To do >> Word for word, give the entries back.

Excerpts from a dataset:
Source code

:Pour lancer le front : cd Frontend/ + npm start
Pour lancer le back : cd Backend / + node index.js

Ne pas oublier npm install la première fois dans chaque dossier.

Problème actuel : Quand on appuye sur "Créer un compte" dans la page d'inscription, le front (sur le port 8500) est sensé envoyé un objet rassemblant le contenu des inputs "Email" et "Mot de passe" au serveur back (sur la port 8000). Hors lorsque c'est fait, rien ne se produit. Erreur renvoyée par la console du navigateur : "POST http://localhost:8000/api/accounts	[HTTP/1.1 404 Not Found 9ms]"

Answer to the exercise >>
Source code

:Pour lancer le front : cd Frontend/ + npm start
Pour lancer le back : cd Backend / + node index.js

Ne pas oublier npm install la première fois dans chaque dossier.

Problème actuel : Quand on appuye sur "Créer un compte" dans la page d'inscription, le front (sur le port 8500) est sensé envoyé un objet rassemblant le contenu des inputs "Email" et "Mot de passe" au serveur back (sur la port 8000). Hors lorsque c'est fait, rien ne se produit. Erreur renvoyée par la console du navigateur : "POST http://localhost:8000/api/accounts	[HTTP/1.1 404 Not Found 9ms]"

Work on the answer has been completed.